The same weekend he was flying home to Houston, the Warriors squandered a double-digit lead at home to UCC Demons. The Cork club, though in decline, have still won more national silverware than any other this decade, and after blowing a big lead themselves in the Complex in the cup quarter-final a month earlier, a proud group of champions took delight in avenging that cup defeat and compounding Tralee’s own post-Cup blues.
“The dressing rooms in the Complex, they aren’t exactly state of the art, so we could hear them banging on the walls, basically laughing at us,” says team captain Darren O’Sullivan. But after the hollering in the away room subsided, the straight talking in the home one began.
Price was more than happy to allow and facilitate such candour. “One of Pat’s best traits is his ability to listen,” says O’Sullivan. “A lot of fellas might have something to say but never say it because they’re afraid it will be taken the wrong way but Pat took on board everything everyone said.”

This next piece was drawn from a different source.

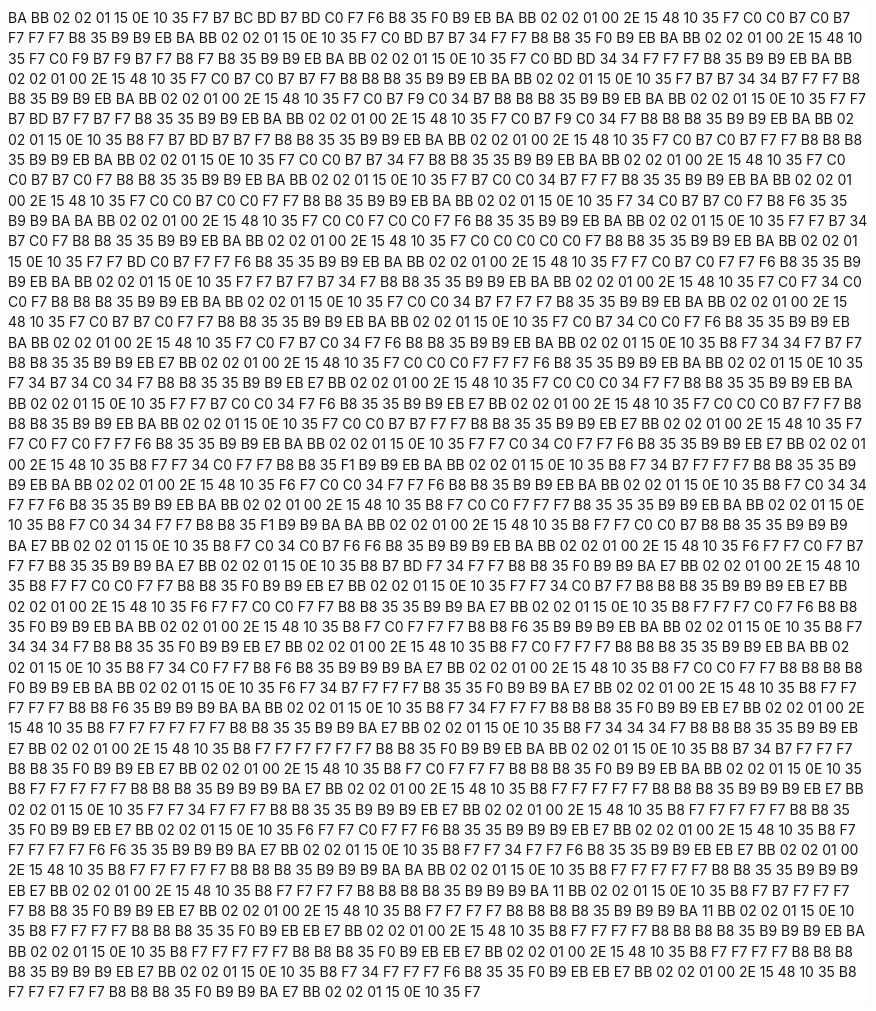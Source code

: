 BA BB 02 02 01 15 0E 10 35 F7 B7 BC BD B7 BD C0 F7 F6 B8 35 F0 B9 EB BA BB 02 02 01 00 2E 15 48 10 35 F7 C0 C0 B7 C0 B7 F7 F7 F7 B8 35 B9 B9 EB BA BB 02 02 01 15 0E 10 35 F7 C0 BD B7 B7 34 F7 F7 B8 B8 35 F0 B9 EB BA BB 02 02 01 00 2E 15 48 10 35 F7 C0 F9 B7 F9 B7 F7 B8 F7 B8 35 B9 B9 EB BA BB 02 02 01 15 0E 10 35 F7 C0 BD BD 34 34 F7 F7 F7 B8 35 B9 B9 EB BA BB 02 02 01 00 2E 15 48 10 35 F7 C0 B7 C0 B7 B7 F7 B8 B8 B8 35 B9 B9 EB BA BB 02 02 01 15 0E 10 35 F7 B7 B7 34 34 B7 F7 F7 B8 B8 35 B9 B9 EB BA BB 02 02 01 00 2E 15 48 10 35 F7 C0 B7 F9 C0 34 B7 B8 B8 B8 35 B9 B9 EB BA BB 02 02 01 15 0E 10 35 F7 F7 B7 BD B7 F7 B7 F7 B8 35 35 B9 B9 EB BA BB 02 02 01 00 2E 15 48 10 35 F7 C0 B7 F9 C0 34 F7 B8 B8 B8 35 B9 B9 EB BA BB 02 02 01 15 0E 10 35 B8 F7 B7 BD B7 B7 F7 B8 B8 35 35 B9 B9 EB BA BB 02 02 01 00 2E 15 48 10 35 F7 C0 B7 C0 B7 F7 F7 B8 B8 B8 35 B9 B9 EB BA BB 02 02 01 15 0E 10 35 F7 C0 C0 B7 B7 34 F7 B8 B8 35 35 B9 B9 EB BA BB 02 02 01 00 2E 15 48 10 35 F7 C0 C0 B7 B7 C0 F7 B8 B8 35 35 B9 B9 EB BA BB 02 02 01 15 0E 10 35 F7 B7 C0 C0 34 B7 F7 F7 B8 35 35 B9 B9 EB BA BB 02 02 01 00 2E 15 48 10 35 F7 C0 C0 B7 C0 C0 F7 F7 B8 B8 35 B9 B9 EB BA BB 02 02 01 15 0E 10 35 F7 34 C0 B7 B7 C0 F7 B8 F6 35 35 B9 B9 BA BA BB 02 02 01 00 2E 15 48 10 35 F7 C0 C0 F7 C0 C0 F7 F6 B8 35 35 B9 B9 EB BA BB 02 02 01 15 0E 10 35 F7 F7 B7 34 B7 C0 F7 B8 B8 35 35 B9 B9 EB BA BB 02 02 01 00 2E 15 48 10 35 F7 C0 C0 C0 C0 C0 F7 B8 B8 35 35 B9 B9 EB BA BB 02 02 01 15 0E 10 35 F7 F7 BD C0 B7 F7 F7 F6 B8 35 35 B9 B9 EB BA BB 02 02 01 00 2E 15 48 10 35 F7 F7 C0 B7 C0 F7 F7 F6 B8 35 35 B9 B9 EB BA BB 02 02 01 15 0E 10 35 F7 F7 B7 F7 B7 34 F7 B8 B8 35 35 B9 B9 EB BA BB 02 02 01 00 2E 15 48 10 35 F7 C0 F7 34 C0 C0 F7 B8 B8 B8 35 B9 B9 EB BA BB 02 02 01 15 0E 10 35 F7 C0 C0 34 B7 F7 F7 F7 B8 35 35 B9 B9 EB BA BB 02 02 01 00 2E 15 48 10 35 F7 C0 B7 B7 C0 F7 F7 B8 B8 35 35 B9 B9 EB BA BB 02 02 01 15 0E 10 35 F7 C0 B7 34 C0 C0 F7 F6 B8 35 35 B9 B9 EB BA BB 02 02 01 00 2E 15 48 10 35 F7 C0 F7 B7 C0 34 F7 F6 B8 B8 35 B9 B9 EB BA BB 02 02 01 15 0E 10 35 B8 F7 34 34 F7 B7 F7 B8 B8 35 35 B9 B9 EB E7 BB 02 02 01 00 2E 15 48 10 35 F7 C0 C0 C0 F7 F7 F7 F6 B8 35 35 B9 B9 EB BA BB 02 02 01 15 0E 10 35 F7 34 B7 34 C0 34 F7 B8 B8 35 35 B9 B9 EB E7 BB 02 02 01 00 2E 15 48 10 35 F7 C0 C0 C0 34 F7 F7 B8 B8 35 35 B9 B9 EB BA BB 02 02 01 15 0E 10 35 F7 F7 B7 C0 C0 34 F7 F6 B8 35 35 B9 B9 EB E7 BB 02 02 01 00 2E 15 48 10 35 F7 C0 C0 C0 B7 F7 F7 B8 B8 B8 35 B9 B9 EB BA BB 02 02 01 15 0E 10 35 F7 C0 C0 B7 B7 F7 F7 B8 B8 35 35 B9 B9 EB E7 BB 02 02 01 00 2E 15 48 10 35 F7 F7 C0 F7 C0 F7 F7 F6 B8 35 35 B9 B9 EB BA BB 02 02 01 15 0E 10 35 F7 F7 C0 34 C0 F7 F7 F6 B8 35 35 B9 B9 EB E7 BB 02 02 01 00 2E 15 48 10 35 B8 F7 F7 34 C0 F7 F7 B8 B8 35 F1 B9 B9 EB BA BB 02 02 01 15 0E 10 35 B8 F7 34 B7 F7 F7 F7 B8 B8 35 35 B9 B9 EB BA BB 02 02 01 00 2E 15 48 10 35 F6 F7 C0 C0 34 F7 F7 F6 B8 B8 35 B9 B9 EB BA BB 02 02 01 15 0E 10 35 B8 F7 C0 34 34 F7 F7 F6 B8 35 35 B9 B9 EB BA BB 02 02 01 00 2E 15 48 10 35 B8 F7 C0 C0 F7 F7 F7 B8 35 35 35 B9 B9 EB BA BB 02 02 01 15 0E 10 35 B8 F7 C0 34 34 F7 F7 B8 B8 35 F1 B9 B9 BA BA BB 02 02 01 00 2E 15 48 10 35 B8 F7 F7 C0 C0 B7 B8 B8 35 35 B9 B9 B9 BA E7 BB 02 02 01 15 0E 10 35 B8 F7 C0 34 C0 B7 F6 F6 B8 35 B9 B9 B9 EB BA BB 02 02 01 00 2E 15 48 10 35 F6 F7 F7 C0 F7 B7 F7 F7 B8 35 35 B9 B9 BA E7 BB 02 02 01 15 0E 10 35 B8 B7 BD F7 34 F7 F7 B8 B8 35 F0 B9 B9 BA E7 BB 02 02 01 00 2E 15 48 10 35 B8 F7 F7 C0 C0 F7 F7 B8 B8 35 F0 B9 B9 EB E7 BB 02 02 01 15 0E 10 35 F7 F7 34 C0 B7 F7 B8 B8 B8 35 B9 B9 B9 EB E7 BB 02 02 01 00 2E 15 48 10 35 F6 F7 F7 C0 C0 F7 F7 B8 B8 35 35 B9 B9 BA E7 BB 02 02 01 15 0E 10 35 B8 F7 F7 F7 C0 F7 F6 B8 B8 35 F0 B9 B9 EB BA BB 02 02 01 00 2E 15 48 10 35 B8 F7 C0 F7 F7 F7 B8 B8 F6 35 B9 B9 B9 EB BA BB 02 02 01 15 0E 10 35 B8 F7 34 34 34 F7 B8 B8 35 35 F0 B9 B9 EB E7 BB 02 02 01 00 2E 15 48 10 35 B8 F7 C0 F7 F7 F7 B8 B8 B8 35 35 B9 B9 EB BA BB 02 02 01 15 0E 10 35 B8 F7 34 C0 F7 F7 B8 F6 B8 35 B9 B9 B9 BA E7 BB 02 02 01 00 2E 15 48 10 35 B8 F7 C0 C0 F7 F7 B8 B8 B8 B8 F0 B9 B9 EB BA BB 02 02 01 15 0E 10 35 F6 F7 34 B7 F7 F7 F7 B8 35 35 F0 B9 B9 BA E7 BB 02 02 01 00 2E 15 48 10 35 B8 F7 F7 F7 F7 F7 B8 B8 F6 35 B9 B9 B9 BA BA BB 02 02 01 15 0E 10 35 B8 F7 34 F7 F7 F7 B8 B8 B8 35 F0 B9 B9 EB E7 BB 02 02 01 00 2E 15 48 10 35 B8 F7 F7 F7 F7 F7 F7 B8 B8 35 35 B9 B9 BA E7 BB 02 02 01 15 0E 10 35 B8 F7 34 34 34 F7 B8 B8 B8 35 35 B9 B9 EB E7 BB 02 02 01 00 2E 15 48 10 35 B8 F7 F7 F7 F7 F7 F7 B8 B8 35 F0 B9 B9 EB BA BB 02 02 01 15 0E 10 35 B8 B7 34 B7 F7 F7 F7 B8 B8 35 F0 B9 B9 EB E7 BB 02 02 01 00 2E 15 48 10 35 B8 F7 C0 F7 F7 F7 B8 B8 B8 35 F0 B9 B9 EB BA BB 02 02 01 15 0E 10 35 B8 F7 F7 F7 F7 F7 B8 B8 B8 35 B9 B9 B9 BA E7 BB 02 02 01 00 2E 15 48 10 35 B8 F7 F7 F7 F7 F7 B8 B8 B8 35 B9 B9 B9 EB E7 BB 02 02 01 15 0E 10 35 F7 F7 34 F7 F7 F7 B8 B8 35 35 B9 B9 B9 EB E7 BB 02 02 01 00 2E 15 48 10 35 B8 F7 F7 F7 F7 F7 B8 B8 35 35 F0 B9 B9 EB E7 BB 02 02 01 15 0E 10 35 F6 F7 F7 C0 F7 F7 F6 B8 35 35 B9 B9 B9 EB E7 BB 02 02 01 00 2E 15 48 10 35 B8 F7 F7 F7 F7 F7 F6 F6 35 35 B9 B9 B9 BA E7 BB 02 02 01 15 0E 10 35 B8 F7 F7 34 F7 F7 F6 B8 35 35 B9 B9 EB EB E7 BB 02 02 01 00 2E 15 48 10 35 B8 F7 F7 F7 F7 F7 B8 B8 B8 35 B9 B9 B9 BA BA BB 02 02 01 15 0E 10 35 B8 F7 F7 F7 F7 F7 B8 B8 35 35 B9 B9 B9 EB E7 BB 02 02 01 00 2E 15 48 10 35 B8 F7 F7 F7 F7 B8 B8 B8 B8 35 B9 B9 B9 BA 11 BB 02 02 01 15 0E 10 35 B8 F7 B7 F7 F7 F7 F7 B8 B8 35 F0 B9 B9 EB E7 BB 02 02 01 00 2E 15 48 10 35 B8 F7 F7 F7 F7 B8 B8 B8 B8 35 B9 B9 B9 BA 11 BB 02 02 01 15 0E 10 35 B8 F7 F7 F7 F7 B8 B8 B8 35 35 F0 B9 EB EB E7 BB 02 02 01 00 2E 15 48 10 35 B8 F7 F7 F7 F7 B8 B8 B8 B8 35 B9 B9 B9 EB BA BB 02 02 01 15 0E 10 35 B8 F7 F7 F7 F7 F7 B8 B8 B8 35 F0 B9 EB EB E7 BB 02 02 01 00 2E 15 48 10 35 B8 F7 F7 F7 F7 B8 B8 B8 B8 35 B9 B9 B9 EB E7 BB 02 02 01 15 0E 10 35 B8 F7 34 F7 F7 F7 F6 B8 35 35 F0 B9 EB EB E7 BB 02 02 01 00 2E 15 48 10 35 B8 F7 F7 F7 F7 F7 B8 B8 B8 35 F0 B9 B9 BA E7 BB 02 02 01 15 0E 10 35 F7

Training became more intense, game-related. Instead of half-court, they ran up and down more. The clock and scoreboard was brought in, scenarios posed, played out, then reviewed and improved on. They began to communicate more, especially after the exuberant Kendall Williams came in as Evans’s replacement. Last Sunday night in the Greyhound Bar as they looked back on the video of their back-to-back wins over Marian, they took pride in how many huddles they called between plays, just as they’d revel in seeing how they were still diving for loose balls when they were up 20 during Sunday’s fourth quarter.
There’s something endearingly old school about their ways. The night before a game they all eat out together, and not chicken and pasta either; usually they head to some local chipper, or as was the case before big wins over Star of the Sea and Marian on the road, Five guys. After a home game on a Saturday, they’ll drink together and with the locals in one of the pubs sponsoring the game. The way O’Sullivan sees it, basketball is a hobby, not a job, and all those get-togethers do is make the team closer.
They’re not getting ahead of themselves though. Donaghy and O’Sullivan are conscious that the town has seen Superleague titles come to the town before, only for there to be no team in the league just a couple of years later. The
Warriors though, they feel, are built to last. Although Neptune’s talent drain has been well advertised, O’Sullivan points out Tralee have lost 7’2 Cian O’Sullivan and Ryan Leonard to the States, a path last weekend’s Next Man Up, 17-year-old sensation Rapolas ‘Rap’ Buivydas, might follow. But if he goes, there’ll be another next man or kid up. With a whole town wanting to get behind and support them.
“It’s here to stay,” says Donaghy. “I see it only getting stronger and stronger. It’s the best show in town on a Saturday night and for players it’s a joy to play in front of that crowd.”
Sometimes it isn’t for the opposition. Last Sunday, Marian’s brilliant but volatile coach Ionnais Liapakis protested that the music over the PA was too loud for him and his players to hear each other in timeouts. What did the DJ play during their next conclave? Welcome To The Jungle. Full blast.
Should Marian beat Star of the Sea on Saturday, they’ll face Tralee for a third time in eight days in the semi-final of the Champions Trophy, an end-of-season competition Tralee have won every year they’ve been back in the league. It’ll hardly lead the local sports bulletin this time, with Kerry playing Mayo later that day, but chalk it down there’ll be another long queue and full house, craving to welcome some prey to the Jungle.